> **Work item**:
Scan the entries below and say how many lines contain "first". Write only the number.
[Start of section]
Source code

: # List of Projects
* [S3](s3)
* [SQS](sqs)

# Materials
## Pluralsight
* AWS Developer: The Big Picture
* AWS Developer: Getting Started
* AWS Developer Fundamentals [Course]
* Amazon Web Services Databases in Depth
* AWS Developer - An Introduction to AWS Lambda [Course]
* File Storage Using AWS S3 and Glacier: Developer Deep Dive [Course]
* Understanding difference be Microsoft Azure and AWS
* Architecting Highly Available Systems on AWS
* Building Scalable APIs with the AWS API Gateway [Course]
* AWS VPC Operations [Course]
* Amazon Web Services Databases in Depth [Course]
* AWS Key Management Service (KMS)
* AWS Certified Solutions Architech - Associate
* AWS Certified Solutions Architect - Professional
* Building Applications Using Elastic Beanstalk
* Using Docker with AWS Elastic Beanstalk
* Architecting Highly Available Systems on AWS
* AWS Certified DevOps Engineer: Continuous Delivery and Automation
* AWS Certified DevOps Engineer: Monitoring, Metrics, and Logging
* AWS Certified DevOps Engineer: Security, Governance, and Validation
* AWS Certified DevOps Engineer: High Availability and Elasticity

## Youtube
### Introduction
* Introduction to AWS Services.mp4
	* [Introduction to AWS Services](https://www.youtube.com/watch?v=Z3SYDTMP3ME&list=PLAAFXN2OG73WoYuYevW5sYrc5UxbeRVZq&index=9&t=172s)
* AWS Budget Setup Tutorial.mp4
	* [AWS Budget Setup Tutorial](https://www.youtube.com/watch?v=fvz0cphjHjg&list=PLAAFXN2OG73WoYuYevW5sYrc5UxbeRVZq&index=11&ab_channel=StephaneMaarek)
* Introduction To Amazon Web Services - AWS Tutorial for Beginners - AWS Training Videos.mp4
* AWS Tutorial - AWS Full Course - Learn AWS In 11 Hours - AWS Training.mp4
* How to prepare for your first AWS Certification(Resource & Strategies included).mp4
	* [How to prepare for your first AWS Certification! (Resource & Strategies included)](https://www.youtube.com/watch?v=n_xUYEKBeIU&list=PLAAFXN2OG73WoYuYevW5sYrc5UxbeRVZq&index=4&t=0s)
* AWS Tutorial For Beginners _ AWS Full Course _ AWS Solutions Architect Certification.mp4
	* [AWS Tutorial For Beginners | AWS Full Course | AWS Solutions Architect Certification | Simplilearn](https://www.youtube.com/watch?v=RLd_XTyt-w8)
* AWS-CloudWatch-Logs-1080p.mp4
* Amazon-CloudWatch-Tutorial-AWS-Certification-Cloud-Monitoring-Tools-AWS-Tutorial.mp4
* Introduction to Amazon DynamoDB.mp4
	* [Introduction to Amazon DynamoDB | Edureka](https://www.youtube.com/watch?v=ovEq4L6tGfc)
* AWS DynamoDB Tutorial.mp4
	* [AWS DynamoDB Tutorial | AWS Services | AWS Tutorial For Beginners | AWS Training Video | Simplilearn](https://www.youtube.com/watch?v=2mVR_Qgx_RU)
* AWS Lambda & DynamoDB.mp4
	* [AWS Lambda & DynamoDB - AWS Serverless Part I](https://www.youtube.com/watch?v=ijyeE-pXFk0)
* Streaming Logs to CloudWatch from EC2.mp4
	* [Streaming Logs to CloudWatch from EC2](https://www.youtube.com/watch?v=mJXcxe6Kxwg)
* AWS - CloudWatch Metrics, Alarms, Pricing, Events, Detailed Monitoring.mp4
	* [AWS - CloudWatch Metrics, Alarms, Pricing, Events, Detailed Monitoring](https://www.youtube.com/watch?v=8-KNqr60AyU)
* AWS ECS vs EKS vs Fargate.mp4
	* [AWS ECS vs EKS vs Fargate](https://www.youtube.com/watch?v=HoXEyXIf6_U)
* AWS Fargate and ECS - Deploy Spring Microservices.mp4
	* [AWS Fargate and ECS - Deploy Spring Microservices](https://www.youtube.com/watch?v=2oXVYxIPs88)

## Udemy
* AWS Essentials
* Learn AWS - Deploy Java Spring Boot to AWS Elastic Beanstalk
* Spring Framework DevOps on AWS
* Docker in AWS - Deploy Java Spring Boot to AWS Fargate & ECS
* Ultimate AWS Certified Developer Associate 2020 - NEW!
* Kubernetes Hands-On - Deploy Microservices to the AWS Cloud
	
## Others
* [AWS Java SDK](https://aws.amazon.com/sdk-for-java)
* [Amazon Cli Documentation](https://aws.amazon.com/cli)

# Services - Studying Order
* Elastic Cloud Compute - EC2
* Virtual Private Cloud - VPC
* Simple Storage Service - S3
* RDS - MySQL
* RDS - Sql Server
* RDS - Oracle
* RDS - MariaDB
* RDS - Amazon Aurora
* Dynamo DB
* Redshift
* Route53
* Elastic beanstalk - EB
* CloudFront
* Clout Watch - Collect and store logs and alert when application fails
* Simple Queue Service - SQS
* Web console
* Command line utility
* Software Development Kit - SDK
[End of section]
> **Final answer**:
2